Esse monumento é o símbolo precário do que se encontra no coração da experiência de Tchevengur: o comunismo nada mais é que a propriedade mútua dos camaradas. É o que compreende Tchepurni, que faz figura de responsável pelo povoado no momento em que ele vê os sub-proletários (os “mendigos”) aglomerados num túmulo de Tchevengur: “No passado Tchepurni também tinha caminhado com outros homens para ganhar seu pão, ele tinha dormido em granjas, rodeado de companheiros e protegido por sua simpatia para com as calamidades que não se pode escamotear, mas nunca sentiu que poderia beneficiar-se em sua vida da reciprocidade inseparável. Agora, ele via com seus olhos a estepe e o sol, via, entre os dois, os homens do túmulo, mas eles não possuíam nem o sol nem a terra e Tchepurni sentira que em vez da estepe, das casas e dos alimentos e das vestimentas que os burgueses adquiriram, os proletários do tumulo não possuíam seus semelhantes, a tal ponto é verdade que todo homem deve possuir alguma coisa; quando entre os homens existe uma propriedade, eles esbanjam facilmente suas forças para protegê-la, mas quando não há nada entre os homens, eles se esforçam para não mais se separarem a fim de se proteger mutuamente do frio quando dormem.”

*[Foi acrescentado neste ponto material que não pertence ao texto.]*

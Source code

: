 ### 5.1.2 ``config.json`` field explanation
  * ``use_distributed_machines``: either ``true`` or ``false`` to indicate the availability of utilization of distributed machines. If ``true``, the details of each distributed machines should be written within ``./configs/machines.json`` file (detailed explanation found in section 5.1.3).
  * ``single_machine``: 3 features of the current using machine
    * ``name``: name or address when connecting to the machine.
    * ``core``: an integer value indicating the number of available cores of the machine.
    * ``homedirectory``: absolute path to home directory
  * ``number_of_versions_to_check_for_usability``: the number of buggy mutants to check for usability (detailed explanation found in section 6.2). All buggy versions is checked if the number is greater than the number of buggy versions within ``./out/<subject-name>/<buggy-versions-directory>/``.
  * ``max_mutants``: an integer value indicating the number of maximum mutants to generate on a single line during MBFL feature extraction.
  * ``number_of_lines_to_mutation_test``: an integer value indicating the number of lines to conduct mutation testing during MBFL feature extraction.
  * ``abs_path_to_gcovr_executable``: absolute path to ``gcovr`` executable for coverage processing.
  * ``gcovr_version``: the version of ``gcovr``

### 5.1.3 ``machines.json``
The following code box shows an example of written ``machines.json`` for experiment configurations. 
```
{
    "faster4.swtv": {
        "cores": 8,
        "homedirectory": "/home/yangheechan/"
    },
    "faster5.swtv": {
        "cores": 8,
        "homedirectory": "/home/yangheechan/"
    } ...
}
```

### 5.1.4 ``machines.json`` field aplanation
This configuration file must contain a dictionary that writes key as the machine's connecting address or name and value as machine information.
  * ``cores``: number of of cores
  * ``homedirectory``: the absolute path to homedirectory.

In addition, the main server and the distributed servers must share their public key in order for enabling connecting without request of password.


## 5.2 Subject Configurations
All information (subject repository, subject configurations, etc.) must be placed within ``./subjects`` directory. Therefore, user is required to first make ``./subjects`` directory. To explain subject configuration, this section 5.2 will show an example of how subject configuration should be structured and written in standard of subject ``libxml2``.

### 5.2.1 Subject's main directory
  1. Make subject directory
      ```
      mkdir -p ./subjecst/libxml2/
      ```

O que Tchevengur nos ensina, talvez, é que a visada da utopia, a visada da política que carrega um além da situação presente, e um além do que existiu até aqui, é a comunidade liberada. Não a comunidade humana, pois o que há, a cada vez, é uma comunidade efetiva. Mas uma comunidade efetiva não é uma comunidade dada, circunscrita a seu próprio espaço, colada em sua própria localização. Ela só é efetiva na medida em que o apego que ela tem por si mesma a conduz a carregar mais do que ela mesma.

Uma comunidade efetiva também é um ser, e como todo ser, é mais que um, é mais do que ela mesma. Uma comunidade comunista se reconhece por experimentar esse a mais do que a unidade, e por dar um sentido político a esse desafio.

Comunista é uma forma da comunidade pela qual essa põe para trabalhar sua própria consistência ao colocar simultaneamente para trabalhar sua incompatibilidade com o mundo da economia.

Um movimento comunista se reconheceria por ser composto por esse tipo de comunidades e por sua conexão na ação, um espaço e um tempo próprios, tendo por vocação substituir os contextos criados pelos inimigos.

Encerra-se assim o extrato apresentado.